== REQUIREMENT ==
Among the entries below, find the line with "YES | PRI |", then quote it and each following line up to and including the line with "owner-id | Link", and nothing else.

[Stored dataset items]
==================================================
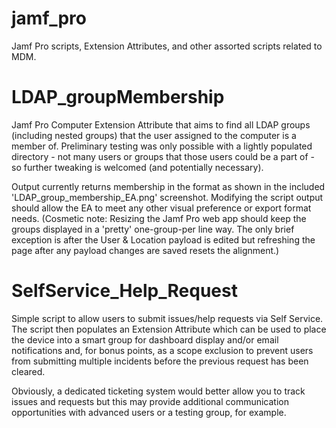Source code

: # jamf_pro
Jamf Pro scripts, Extension Attributes, and other assorted scripts related to MDM.

# LDAP_groupMembership
Jamf Pro Computer Extension Attribute that aims to find all LDAP groups (including nested groups) that the user assigned to the computer is a member of. Preliminary testing was only possible with a lightly populated directory - not many users or groups that those users could be a part of - so further tweaking is welcomed (and potentially necessary).

Output currently returns membership in the format as shown in the included 'LDAP_group_membership_EA.png' screenshot. Modifying the script output should allow the EA to meet any other visual preference or export format needs. (Cosmetic note: Resizing the Jamf Pro web app should keep the groups displayed in a 'pretty' one-group-per line way. The only brief exception is after the User & Location payload is edited but refreshing the page after any payload changes are saved resets the alignment.)

# SelfService_Help_Request
Simple script to allow users to submit issues/help requests via Self Service. The script then populates an Extension Attribute which can be used to place the device into a smart group for dashboard display and/or email notifications and, for bonus points, as a scope exclusion to prevent users from submitting multiple incidents before the previous request has been cleared.

Obviously, a dedicated ticketing system would better allow you to track issues and requests but this may provide additional communication opportunities with advanced users or a testing group, for example.
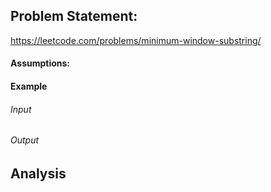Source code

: ## Problem Statement:
https://leetcode.com/problems/minimum-window-substring/
#### Assumptions:
#### Example
###### Input
###### Output
## Analysis
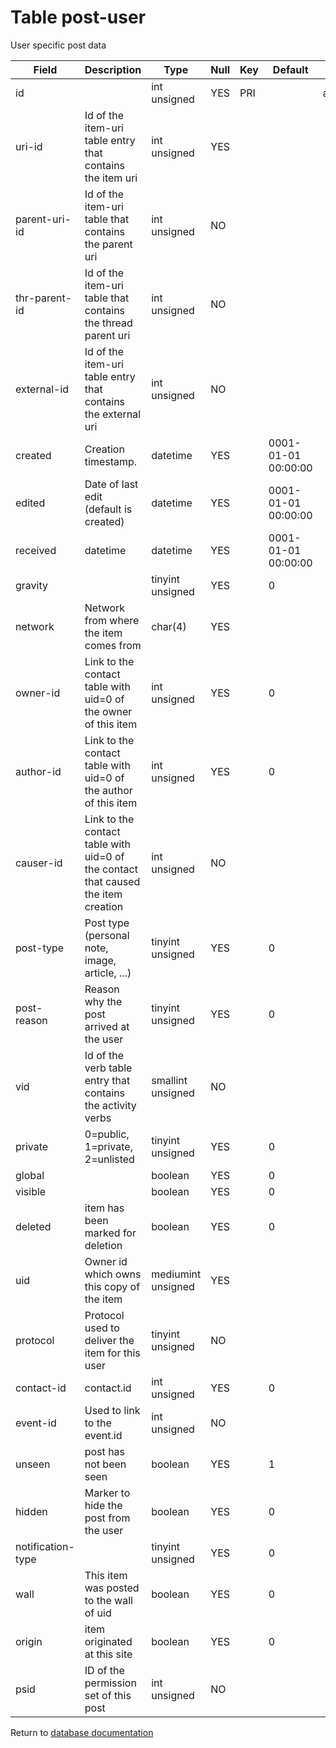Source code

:Table post-user
===========
User specific post data

| Field | Description | Type | Null | Key | Default | Extra |
| ----- | ----------- | ---- | ---- | --- | ------- | ----- |
| id |  | int unsigned | YES | PRI |  | auto_increment |    
| uri-id | Id of the item-uri table entry that contains the item uri | int unsigned | YES |  |  |  |    
| parent-uri-id | Id of the item-uri table that contains the parent uri | int unsigned | NO |  |  |  |    
| thr-parent-id | Id of the item-uri table that contains the thread parent uri | int unsigned | NO |  |  |  |    
| external-id | Id of the item-uri table entry that contains the external uri | int unsigned | NO |  |  |  |    
| created | Creation timestamp. | datetime | YES |  | 0001-01-01 00:00:00 |  |    
| edited | Date of last edit (default is created) | datetime | YES |  | 0001-01-01 00:00:00 |  |    
| received | datetime | datetime | YES |  | 0001-01-01 00:00:00 |  |    
| gravity |  | tinyint unsigned | YES |  | 0 |  |    
| network | Network from where the item comes from | char(4) | YES |  |  |  |    
| owner-id | Link to the contact table with uid=0 of the owner of this item | int unsigned | YES |  | 0 |  |    
| author-id | Link to the contact table with uid=0 of the author of this item | int unsigned | YES |  | 0 |  |    
| causer-id | Link to the contact table with uid=0 of the contact that caused the item creation | int unsigned | NO |  |  |  |    
| post-type | Post type (personal note, image, article, ...) | tinyint unsigned | YES |  | 0 |  |    
| post-reason | Reason why the post arrived at the user | tinyint unsigned | YES |  | 0 |  |    
| vid | Id of the verb table entry that contains the activity verbs | smallint unsigned | NO |  |  |  |    
| private | 0=public, 1=private, 2=unlisted | tinyint unsigned | YES |  | 0 |  |    
| global |  | boolean | YES |  | 0 |  |    
| visible |  | boolean | YES |  | 0 |  |    
| deleted | item has been marked for deletion | boolean | YES |  | 0 |  |    
| uid | Owner id which owns this copy of the item | mediumint unsigned | YES |  |  |  |    
| protocol | Protocol used to deliver the item for this user | tinyint unsigned | NO |  |  |  |    
| contact-id | contact.id | int unsigned | YES |  | 0 |  |    
| event-id | Used to link to the event.id | int unsigned | NO |  |  |  |    
| unseen | post has not been seen | boolean | YES |  | 1 |  |    
| hidden | Marker to hide the post from the user | boolean | YES |  | 0 |  |    
| notification-type |  | tinyint unsigned | YES |  | 0 |  |    
| wall | This item was posted to the wall of uid | boolean | YES |  | 0 |  |    
| origin | item originated at this site | boolean | YES |  | 0 |  |    
| psid | ID of the permission set of this post | int unsigned | NO |  |  |  |    

Return to [database documentation](help/database)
==================================================
== SOLUTION FOR THIS PROBLEM ==
| id |  | int unsigned | YES | PRI |  | auto_increment |    
| uri-id | Id of the item-uri table entry that contains the item uri | int unsigned | YES |  |  |  |    
| parent-uri-id | Id of the item-uri table that contains the parent uri | int unsigned | NO |  |  |  |    
| thr-parent-id | Id of the item-uri table that contains the thread parent uri | int unsigned | NO |  |  |  |    
| external-id | Id of the item-uri table entry that contains the external uri | int unsigned | NO |  |  |  |    
| created | Creation timestamp. | datetime | YES |  | 0001-01-01 00:00:00 |  |    
| edited | Date of last edit (default is created) | datetime | YES |  | 0001-01-01 00:00:00 |  |    
| received | datetime | datetime | YES |  | 0001-01-01 00:00:00 |  |    
| gravity |  | tinyint unsigned | YES |  | 0 |  |    
| network | Network from where the item comes from | char(4) | YES |  |  |  |    
| owner-id | Link to the contact table with uid=0 of the owner of this item | int unsigned | YES |  | 0 |  |    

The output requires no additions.